BEGIN Exercise material
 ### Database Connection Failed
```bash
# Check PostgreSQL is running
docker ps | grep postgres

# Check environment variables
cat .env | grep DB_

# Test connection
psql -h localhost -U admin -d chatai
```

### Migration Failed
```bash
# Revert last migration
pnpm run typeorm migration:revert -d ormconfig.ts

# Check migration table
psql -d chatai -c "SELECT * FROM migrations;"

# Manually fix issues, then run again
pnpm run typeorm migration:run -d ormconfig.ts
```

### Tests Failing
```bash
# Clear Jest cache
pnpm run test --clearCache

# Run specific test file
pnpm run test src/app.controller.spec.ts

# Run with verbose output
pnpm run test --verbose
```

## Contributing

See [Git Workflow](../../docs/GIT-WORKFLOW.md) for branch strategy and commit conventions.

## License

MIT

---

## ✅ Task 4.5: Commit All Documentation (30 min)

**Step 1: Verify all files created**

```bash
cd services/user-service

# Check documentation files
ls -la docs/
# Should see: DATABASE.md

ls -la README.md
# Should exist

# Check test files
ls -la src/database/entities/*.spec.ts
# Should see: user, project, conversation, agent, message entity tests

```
END Exercise material
### Brief
From the first line down to the last, give the records again exactly.

### Result of this exercise
 ### Database Connection Failed
```bash
# Check PostgreSQL is running
docker ps | grep postgres

# Check environment variables
cat .env | grep DB_

# Test connection
psql -h localhost -U admin -d chatai
```

### Migration Failed
```bash
# Revert last migration
pnpm run typeorm migration:revert -d ormconfig.ts

# Check migration table
psql -d chatai -c "SELECT * FROM migrations;"

# Manually fix issues, then run again
pnpm run typeorm migration:run -d ormconfig.ts
```

### Tests Failing
```bash
# Clear Jest cache
pnpm run test --clearCache

# Run specific test file
pnpm run test src/app.controller.spec.ts

# Run with verbose output
pnpm run test --verbose
```

## Contributing

See [Git Workflow](../../docs/GIT-WORKFLOW.md) for branch strategy and commit conventions.

## License

MIT

---

## ✅ Task 4.5: Commit All Documentation (30 min)

**Step 1: Verify all files created**

```bash
cd services/user-service

# Check documentation files
ls -la docs/
# Should see: DATABASE.md

ls -la README.md
# Should exist

# Check test files
ls -la src/database/entities/*.spec.ts
# Should see: user, project, conversation, agent, message entity tests

```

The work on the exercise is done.